▶ _Work required_: In the records that come next, find every line with "Name". Return those lines.

═════ Dataset records

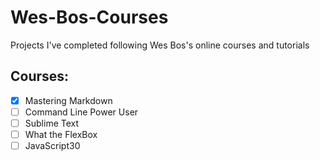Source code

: 
# Wes-Bos-Courses
Projects I've completed following Wes Bos's online courses and tutorials

## Courses:
- [x] Mastering Markdown
- [ ] Command Line Power User
- [ ] Sublime Text 
- [ ] What the FlexBox
- [ ] JavaScript30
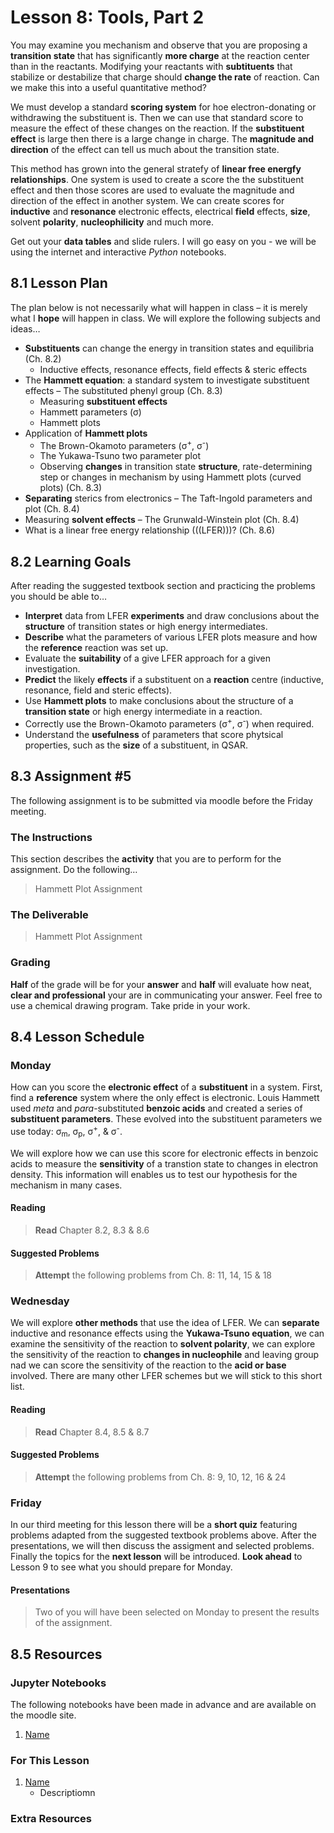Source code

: # Lesson 8: Tools, Part 2

You may examine you mechanism and observe that you are proposing a **transition state** that has significantly **more charge** at the reaction center than in the reactants. Modifying your reactants with **subtituents** that stabilize or destabilize that charge should **change the rate** of reaction. Can we make this into a useful quantitative method?

We must develop a standard **scoring system** for hoe electron-donating or withdrawing the substituent is. Then we can use that standard score to measure the effect of these changes on the reaction. If the **substituent effect** is large then there is a large change in charge. The **magnitude and direction** of the effect can tell us much about the transition state.

This method has grown into the general stratefy of **linear free energfy relationships**. One system is used to create a score the the substituent effect and then those scores are used to evaluate the magnitude and direction of the effect in another system. We can create scores for **inductive** and **resonance** electronic effects, electrical **field** effects, **size**, solvent **polarity**, **nucleophilicity** and much more. 

Get out your **data tables** and slide rulers. I will go easy on you - we will be using the internet and interactive *Python* notebooks.

## 8.1 Lesson Plan
The plan below is not necessarily what will happen in class – it is merely what I **hope** will happen in class. We will explore the following subjects and ideas&hellip;

- **Substituents** can change the energy in transition states and equilibria (Ch. 8.2)
    - Inductive effects, resonance effects, field effects & steric effects
- The **Hammett equation**: a standard system to investigate substituent effects 
    – The substituted phenyl group (Ch. 8.3)
    - Measuring **substituent effects**
    - Hammett parameters (&sigma;)
    - Hammett plots
- Application of **Hammett plots**
    - The Brown-Okamoto parameters (&sigma;<sup>+</sup>, &sigma;<sup>-</sup>)
    - The Yukawa-Tsuno two parameter plot
    - Observing **changes** in transition state **structure**, rate-determining step or changes in mechanism by using Hammett plots (curved plots) (Ch. 8.3)
- **Separating** sterics from electronics
    – The Taft-Ingold parameters and plot (Ch. 8.4)
- Measuring **solvent effects**
    – The Grunwald-Winstein plot (Ch. 8.4)
- What is a linear free energy relationship (((LFER)))? (Ch. 8.6)

## 8.2 Learning Goals
After reading the suggested textbook section and practicing the problems you should be able to&hellip;

- **Interpret** data from LFER **experiments** and draw conclusions about the **structure** of transition states or high energy intermediates.
- **Describe** what the parameters of various LFER plots measure and how the **reference** reaction was set up.
- Evaluate the **suitability** of a give LFER approach for a given investigation.
- **Predict** the likely **effects** if a substituent on a **reaction** centre (inductive, resonance, field and steric effects).
- Use **Hammett plots** to make conclusions about the structure of a **transition state** or high energy intermediate in a reaction.
- Correctly use the Brown-Okamoto parameters (&sigma;<sup>+</sup>, &sigma;<sup>-</sup>) when required.
- Understand the **usefulness** of parameters that score phytsical properties, such as the **size** of a substituent, in QSAR.

## 8.3 Assignment \#5

The following assignment is to be submitted via moodle before the Friday meeting.

### The Instructions
This section describes the **activity** that you are to perform for the assignment. Do the following&hellip;

> Hammett Plot Assignment

### The Deliverable

> Hammett Plot Assignment

### Grading
**Half** of the grade will be for your **answer** and **half** will evaluate how neat, **clear and professional** your are in communicating your answer. Feel free to use a chemical drawing program. Take pride in your work.

## 8.4 Lesson Schedule

### Monday 

How can you score the **electronic effect** of a **substituent** in a system. First, find a **reference** system where the only effect is electronic. Louis Hammett used *meta* and *para*-substituted **benzoic acids** and created a series of **substituent parameters**. These evolved into the substituent parameters we use today: &sigma;<sub>m</sub>, &sigma;<sub>p</sub>, &sigma;<sup>+</sup>, \& &sigma;<sup>-</sup>.

We will explore how we can use this score for electronic effects in benzoic acids to measure the **sensitivity** of a transtion state to changes in electron density. This information will enables us to test our hypothesis for the mechanism in many cases.

#### Reading

> **Read** Chapter 8.2, 8.3 & 8.6

#### Suggested Problems

> **Attempt** the following problems from Ch. 8: 11, 14, 15 & 18

### Wednesday

We will explore **other methods** that use the idea of LFER. We can **separate** inductive and resonance effects using the **Yukawa-Tsuno equation**, we can examine the sensitivity of the reaction to **solvent polarity**, we can explore the sensitivity of the reaction to **changes in nucleophile** and leaving group nad we can score the sensitivity of the reaction to the **acid or base** involved. There are many other LFER schemes but we will stick to this short list.

#### Reading

> **Read** Chapter 8.4, 8.5 & 8.7

#### Suggested Problems

> **Attempt** the following problems from Ch. 8: 9, 10, 12, 16 & 24

### Friday

In our third meeting for this lesson there will be a **short quiz** featuring problems adapted from the suggested textbook problems above. After the presentations, we will then discuss the assigment and selected problems. Finally the topics for the **next lesson** will be introduced. **Look ahead** to Lesson 9 to see what you should prepare for Monday. 

#### Presentations

> Two of you will have been selected on Monday to present the results of the assignment. 

## 8.5 Resources

### Jupyter Notebooks

The following notebooks have been made in advance and are available on the moodle site.

1. [Name](Resource_Moodle_Link.md)


### For This Lesson

1. [Name](Resource_Moodle_Link.md) 
    - Descriptiomn

### Extra Resources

══════════

▶ _Completed task_:
1. [Name](Resource_Moodle_Link.md)
1. [Name](Resource_Moodle_Link.md) 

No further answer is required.